Evitons le dévoiement de MIF2

Carte blanche à Benoist Lombard, Président de la Chambre nationale des conseils en gestion de patrimoine (CNCGP), associé gérant Witam Multi Family Office

 

« Evitons le dévoiement de MIF II »

 

C’était à prévoir, certains établissements n’ont pas manqué le coche. Ils ont trouvé dans l’entrée en vigueur de la directive MIF II l’opportunité d’interdire le commissionnement sur les frais de gestion des mandats souscrits au sein de comptes-titres. De leur côté, le calcul est vite fait. Puisqu’ils prennent à leur charge les opérations relatives à ces mandats, ils estiment ne plus être en mesure de justifier la rémunération du conseil en gestion de patrimoine (CGP). Pourtant, c’est bien sur la base de la préconisation de leur conseiller que ce client a confié un mandat de gestion à cette société. Pour appuyer son raisonnement, celle-ci fait valoir qu’elle assume toutes les règles MIF II, et cela de l’entrée en relation, au suivi et au contrôle des mandats. Sur cette base, ce fournisseur annonce qu’il n’est pas en mesure de démontrer au régulateur, qui en demanderait la preuve, qu’une rémunération basée sur les frais de gestion du mandat améliorerait la qualité du service rendu au client pendant toute la durée du mandat. Et on suit d’autant mieux le raisonnement qu’in fine, c’est ce même établissement qui conserve la main sur ces rémunérations.

Fort heureusement, cette position restrictive n’est partagée que par de rares partenaires commerciaux. Et pour cause, la directive MIF II maintient le principe du commissionnement dès lors qu’il est de nature à rémunérer un service à valeur ajoutée. Autrement dit, le CGP, en sa qualité de CIF, est en mesure d’être rétribué sur cette base dès lors qu’elle lui permet de se consacrer pleinement à son rôle de conseil et d’analyste, et d’orienter le mieux son client vers les différents services financiers, en lui prodiguant des avis qu’il n’aurait pas en l’absence de CIF. En cela, cette rémunération participe à l’amélioration du service client.

En quoi l’intervention du conseiller dans cette hypothèse est-elle singulière ? D’abord parce qu’il porte la responsabilité vis-à-vis de son client – celui qu’il a mis en relation avec un partenaire bancaire ou une société de gestion – de vérifier de manière régulière l’adéquation du produit ou des services souscrits auprès du prestataire. Autrement dit, la signature d’un mandat de gestion par un client d’un CGP ne remet pas en cause la relation continue qu’un CGP peut et doit avoir avec son client et au titre de laquelle, il mérite rémunération.
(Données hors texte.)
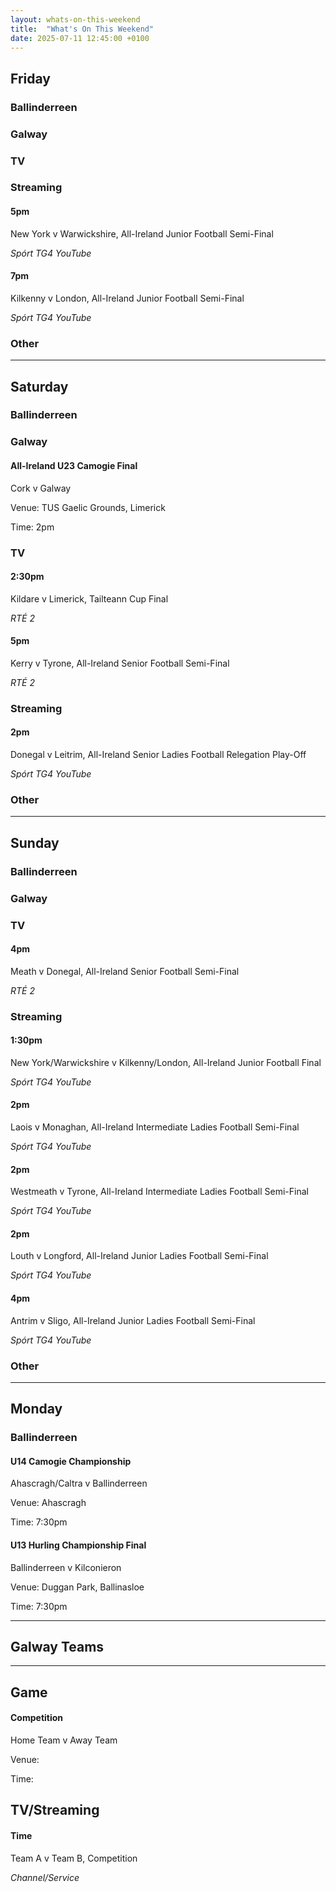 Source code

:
 ```yaml
---
layout: whats-on-this-weekend
title:  "What's On This Weekend"
date: 2025-07-11 12:45:00 +0100
---
```


## Friday

### Ballinderreen

### Galway

### TV

### Streaming

#### 5pm

New York v Warwickshire, All-Ireland Junior Football Semi-Final

*Spórt TG4 YouTube*

#### 7pm

Kilkenny v London, All-Ireland Junior Football Semi-Final

*Spórt TG4 YouTube*

### Other

---

## Saturday

### Ballinderreen

### Galway

#### All-Ireland U23 Camogie Final

Cork v Galway

Venue: TUS Gaelic Grounds, Limerick

Time: 2pm

### TV

#### 2:30pm

Kildare v Limerick, Tailteann Cup Final

*RTÉ 2*

#### 5pm

Kerry v Tyrone, All-Ireland Senior Football Semi-Final

*RTÉ 2*

### Streaming

#### 2pm

Donegal v Leitrim, All-Ireland Senior Ladies Football Relegation Play-Off

*Spórt TG4 YouTube*

### Other

---

## Sunday

### Ballinderreen

### Galway

### TV

#### 4pm

Meath v Donegal, All-Ireland Senior Football Semi-Final

*RTÉ 2*

### Streaming

#### 1:30pm

New York/Warwickshire v Kilkenny/London, All-Ireland Junior Football Final

*Spórt TG4 YouTube*

#### 2pm

Laois v Monaghan, All-Ireland Intermediate Ladies Football Semi-Final

*Spórt TG4 YouTube*

#### 2pm

Westmeath v Tyrone, All-Ireland Intermediate Ladies Football Semi-Final

*Spórt TG4 YouTube*

#### 2pm

Louth v Longford, All-Ireland Junior Ladies Football Semi-Final

*Spórt TG4 YouTube*

#### 4pm

Antrim v Sligo, All-Ireland Junior Ladies Football Semi-Final

*Spórt TG4 YouTube*

### Other

---

## Monday

### Ballinderreen

#### U14 Camogie Championship

Ahascragh/Caltra v Ballinderreen

Venue: Ahascragh

Time: 7:30pm

#### U13 Hurling Championship Final

Ballinderreen v Kilconieron

Venue: Duggan Park, Ballinasloe

Time: 7:30pm


---

## Galway Teams

---

## Game

#### Competition

Home Team v Away Team

Venue: 

Time: 

## TV/Streaming

#### Time

Team A v Team B, Competition

*Channel/Service*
Doit-on rappeler qu’un mandat de gestion est susceptible d’être résilié à tout moment ? Ou qu’il est susceptible d’être transféré en raison de la faiblesse des résultats obtenus ? D’ailleurs, un tel mandat n’a pas vocation à porter sur l’intégralité du patrimoine financier d’un client. Et une allocation optimisée doit nécessairement comporter d’autres actifs financiers ou immobiliers. Parce qu’il représente un élément au service d’une allocation financière globale, il est important de reconnaître que le service client est privilégié, c’est-à-dire « amélioré » selon la terminologie européenne.
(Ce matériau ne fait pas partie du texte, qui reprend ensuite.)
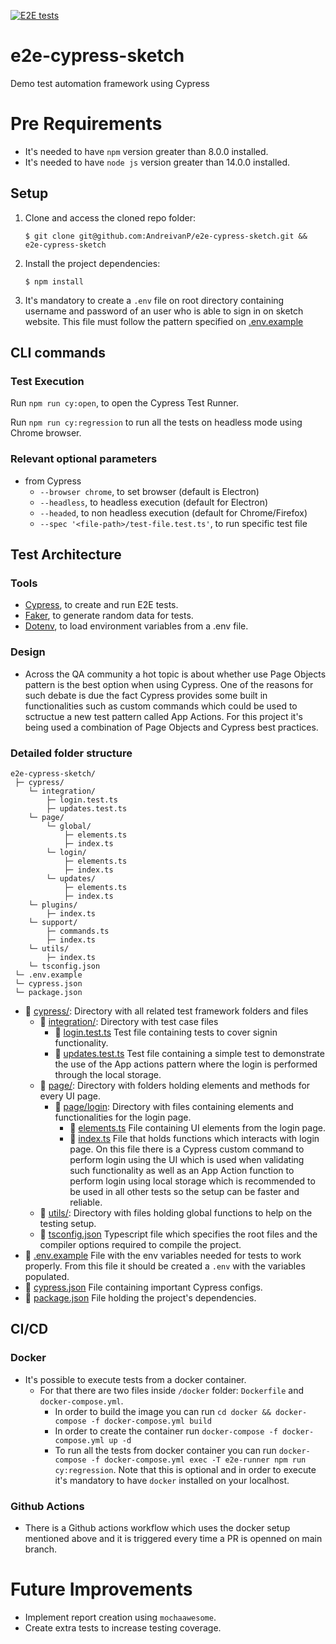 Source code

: [![E2E tests](https://github.com/AndreivanP/e2e-cypress-sketch/actions/workflows/ci.yml/badge.svg)](https://github.com/AndreivanP/e2e-cypress-sketch/actions/workflows/ci.yml)

# e2e-cypress-sketch
Demo test automation framework using Cypress

# Pre Requirements
- It's needed to have `npm` version greater than 8.0.0 installed.
- It's needed to have `node js` version greater than 14.0.0 installed.

## Setup

1. Clone and access the cloned repo folder:

    `$ git clone git@github.com:AndreivanP/e2e-cypress-sketch.git && e2e-cypress-sketch`

2. Install the project dependencies:

    `$ npm install`

3. It's mandatory to create a `.env` file on root directory containing username and password of an user who is able to sign in on sketch website. This file must follow the pattern specified on [.env.example](.env.example)

## CLI commands
### Test Execution

Run `npm run cy:open`, to open the Cypress Test Runner.

Run `npm run cy:regression` to run all the tests on headless mode using Chrome browser.

### Relevant optional parameters

* from Cypress
  * `--browser chrome`, to set browser (default is Electron)
  * `--headless`, to headless execution (default for Electron)
  * `--headed`, to non headless execution (default for Chrome/Firefox)
  * `--spec '<file-path>/test-file.test.ts'`, to run specific test file

## Test Architecture
### Tools

* [Cypress][test-tool], to create and run E2E tests.
* [Faker][data-tool], to generate random data for tests.
* [Dotenv][env-tool], to load environment variables from a .env file.

### Design

* Across the QA community a hot topic is about whether use Page Objects pattern is the best option when using Cypress. One of the reasons for such debate is due the fact Cypress provides some built in functionalities such as custom commands which could be used to sctructue a new test pattern called App Actions. For this project it's being used a combination of Page Objects and Cypress best practices.

### Detailed folder structure

```
e2e-cypress-sketch/
 ├─ cypress/
    └─ integration/
        ├─ login.test.ts
        ├─ updates.test.ts
    └─ page/
        └─ global/
            ├─ elements.ts
            ├─ index.ts
        └─ login/
            ├─ elements.ts
            ├─ index.ts
        └─ updates/
            ├─ elements.ts
            ├─ index.ts
    └─ plugins/
        ├─ index.ts
    └─ support/
        ├─ commands.ts
        ├─ index.ts
    └─ utils/
        ├─ index.ts
    └─ tsconfig.json
 └─ .env.example
 └─ cypress.json
 └─ package.json

```

- :file_folder: [cypress/](cypress): Directory with all related test framework folders and files
    - :file_folder: [integration/](cypress/integration): Directory with test case files
        - :page_with_curl: [login.test.ts](cypress/integration/login.test.ts) Test file containing tests to cover signin functionality.
        - :page_with_curl: [updates.test.ts](cypress/integration/updates.test.ts) Test file containing a simple test to demonstrate the use of the App actions pattern where the login is performed through the local storage.
    - :file_folder: [page/](cypress/page): Directory with folders holding elements and methods for every UI page.
        - :file_folder: [page/login](cypress/page/login/): Directory with files containing elements and functionalities for the login page.
            - :page_with_curl: [elements.ts](cypress/page/login/elements.ts) File containing UI elements from the login page.
            - :page_with_curl: [index.ts](cypress/page/login/index.ts) File that holds functions which interacts with login page. On this file there is a Cypress custom command to perform login using the UI which is used when validating such functionality as well as an App Action function to perform login using local storage which is recommended to be used in all other tests so the setup can be faster and reliable.
     - :file_folder: [utils/](cypress/utils): Directory with files holding global functions to help on the testing setup.
    - :page_with_curl: [tsconfig.json](tsconfig.json) Typescript file which specifies the root files and the compiler options required to compile the project.
- :page_with_curl: [.env.example](.env.example) File with the env variables needed for tests to work properly. From this file it should be created a `.env` with the variables populated.
- :page_with_curl: [cypress.json](cypress.json) File containing important Cypress configs.
- :page_with_curl: [package.json](package.json) File holding the project's dependencies.

## CI/CD
### Docker

- It's possible to execute tests from a docker container. 
    * For that there are two files inside `/docker` folder: `Dockerfile` and `docker-compose.yml`. 
        * In order to build the image you can run `cd docker && docker-compose -f docker-compose.yml build` 
        * In order to create the container run `docker-compose -f docker-compose.yml up -d` 
        * To run all the tests from docker container you can run `docker-compose -f docker-compose.yml exec -T e2e-runner npm run cy:regression`. 
        Note that this is optional and in order to execute it's mandatory to have `docker` installed on your localhost.

### Github Actions

- There is a Github actions workflow which uses the docker setup mentioned above and it is triggered every time a PR is openned on main branch.

# Future Improvements

- Implement report creation using `mochaawesome`.
- Create extra tests to increase testing coverage.

<!-- Links list -->
[test-tool]: https://www.cypress.io/how-it-works
[data-tool]: https://www.npmjs.com/package/@faker-js/faker
[env-tool]: https://www.npmjs.com/package/dotenv
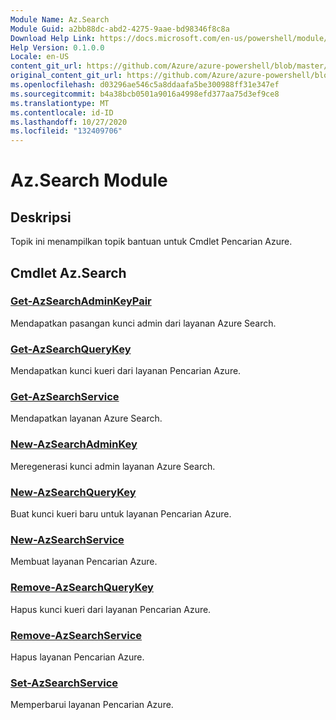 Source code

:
 ```yaml
---
Module Name: Az.Search
Module Guid: a2bb88dc-abd2-4275-9aae-bd98346f8c8a
Download Help Link: https://docs.microsoft.com/en-us/powershell/module/az.search
Help Version: 0.1.0.0
Locale: en-US
content_git_url: https://github.com/Azure/azure-powershell/blob/master/src/Search/Search/help/Az.Search.md
original_content_git_url: https://github.com/Azure/azure-powershell/blob/master/src/Search/Search/help/Az.Search.md
ms.openlocfilehash: d03296ae546c5a8ddaafa5be300988ff31e347ef
ms.sourcegitcommit: b4a38bcb0501a9016a4998efd377aa75d3ef9ce8
ms.translationtype: MT
ms.contentlocale: id-ID
ms.lasthandoff: 10/27/2020
ms.locfileid: "132409706"
---
```

# Az.Search Module
## Deskripsi
Topik ini menampilkan topik bantuan untuk Cmdlet Pencarian Azure.

## Cmdlet Az.Search
### [Get-AzSearchAdminKeyPair](Get-AzSearchAdminKeyPair.md)
Mendapatkan pasangan kunci admin dari layanan Azure Search.

### [Get-AzSearchQueryKey](Get-AzSearchQueryKey.md)
Mendapatkan kunci kueri dari layanan Pencarian Azure.

### [Get-AzSearchService](Get-AzSearchService.md)
Mendapatkan layanan Azure Search.

### [New-AzSearchAdminKey](New-AzSearchAdminKey.md)
Meregenerasi kunci admin layanan Azure Search.

### [New-AzSearchQueryKey](New-AzSearchQueryKey.md)
Buat kunci kueri baru untuk layanan Pencarian Azure.

### [New-AzSearchService](New-AzSearchService.md)
Membuat layanan Pencarian Azure.

### [Remove-AzSearchQueryKey](Remove-AzSearchQueryKey.md)
Hapus kunci kueri dari layanan Pencarian Azure.

### [Remove-AzSearchService](Remove-AzSearchService.md)
Hapus layanan Pencarian Azure.

### [Set-AzSearchService](Set-AzSearchService.md)
Memperbarui layanan Pencarian Azure.

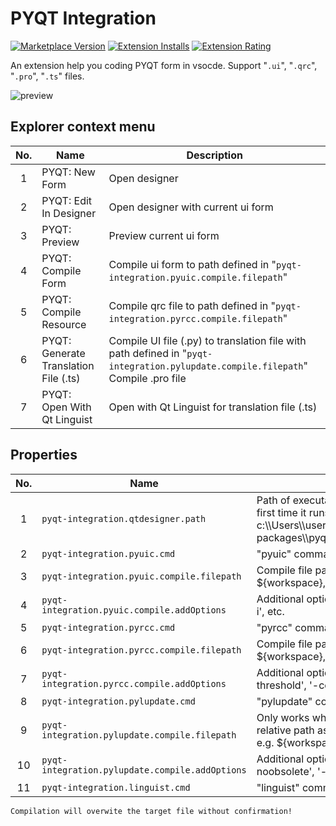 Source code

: # PYQT Integration

[![Marketplace Version](https://vsmarketplacebadge.apphb.com/version-short/zhoufeng.pyqt-integration.svg)](https://marketplace.visualstudio.com/items?itemName=zhoufeng.pyqt-integration) [![Extension Installs](https://vsmarketplacebadge.apphb.com/installs/zhoufeng.pyqt-integration.svg)](https://marketplace.visualstudio.com/items?itemName=zhoufeng.pyqt-integration) [![Extension Rating](https://vsmarketplacebadge.apphb.com/rating/zhoufeng.pyqt-integration.svg)](https://marketplace.visualstudio.com/items?itemName=zhoufeng.pyqt-integration)

An extension help you coding PYQT form in vsocde. Support "`.ui`", "`.qrc`", "`.pro`", "`.ts`" files.

![preview](./imgs/preview.png)

## Explorer context menu

|No.|Name|Description|
|:---:|---|---|
|1|PYQT: New Form|Open designer|
|2|PYQT: Edit In Designer|Open designer with current ui form|
|3|PYQT: Preview|Preview current ui form|
|4|PYQT: Compile Form|Compile ui form to path defined in "`pyqt-integration.pyuic.compile.filepath`"|
|5|PYQT: Compile Resource|Compile qrc file to path defined in "`pyqt-integration.pyrcc.compile.filepath`"|
|6|PYQT: Generate Translation File (.ts)|Compile UI file (.py) to translation file with path defined in "`pyqt-integration.pylupdate.compile.filepath`" <br/> Compile .pro file|
|7|PYQT: Open With Qt Linguist|Open with Qt Linguist for translation file (.ts)|

## Properties

|No.|Name|Description|
|:---:|---|---|
|1|`pyqt-integration.qtdesigner.path`|Path of executable file of qt designer, the extension will ask you to set at the first time it runs, e.g. c:\\\\Users\\\\username\\\\AppData\\\\Local\\\\Programs\\\\Python\\\\Python35\\\\Lib\\\\site-packages\\\\pyqt5-tools\\\\designer.exe|
|2|`pyqt-integration.pyuic.cmd`|"pyuic" command, default "`pyuic5`"|
|3|`pyqt-integration.pyuic.compile.filepath`|Compile file path, relative path as default, switch to absolute path by involving ${workspace}, e.g. \${workspace}\\\\UI\\\\Ui_\${ui_name}.py|
|4|`pyqt-integration.pyuic.compile.addOptions`|Additional options for pyuic compiling, it can be a combination of '-x', '-d', '-i', etc.|
|5|`pyqt-integration.pyrcc.cmd`|"pyrcc" command, default "`pyrcc5`"|
|6|`pyqt-integration.pyrcc.compile.filepath`|Compile file path, relative path as default, switch to absolute path by involving ${workspace}, e.g. \${workspace}\\\\QRC\\\\\${qrc_name}_rc.py|
|7|`pyqt-integration.pyrcc.compile.addOptions`|Additional options for pyrcc compiling, it can be a combination of '-root', '-threshold', '-compress', '-no-compress', etc.|
|8|`pyqt-integration.pylupdate.cmd`|"pylupdate" command, default "`pylupdate5`"|
|9|`pyqt-integration.pylupdate.compile.filepath`|Only works when compiling an UI file (.py), Stores the target '.ts' file's path, relative path as default, switch to absolute path by involving ${workspace}, e.g. ${workspace}\\\\TS\\\\\${ts_name}.ts|
|10|`pyqt-integration.pylupdate.compile.addOptions`|Additional options for pylupdate, it can be a combination of '-verbose', '-noobsolete', '-tr-function', '-translate-function', etc.|
|11|`pyqt-integration.linguist.cmd`|"linguist" command, default "`linguist`"|

```text
Compilation will overwite the target file without confirmation!
```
Autre travail de recherche à valeur ajoutée, il revient au CGP d’analyser la pertinence des décisions d’investissement de cette société par rapport au profil qui a été déterminé et d’en assurer le « reporting ». Par exemple, celui-ci peut très bien proposer à son client la remise de rapports périodiques. Il peut tout aussi bien proposer une méthode d’évaluation indépendante du travail entrepris par la société de gestion sur le mandat.    

Dès lors, la pratique visant à effacer des conventions 2018 le barème de commissionnement sur les mandats de gestion souscrits au sein de comptes-titres est inappropriée. Bien au contraire, c’est le principe de rémunération dans la durée qui prévaut en contrepartie d’une justification par un service dans la durée.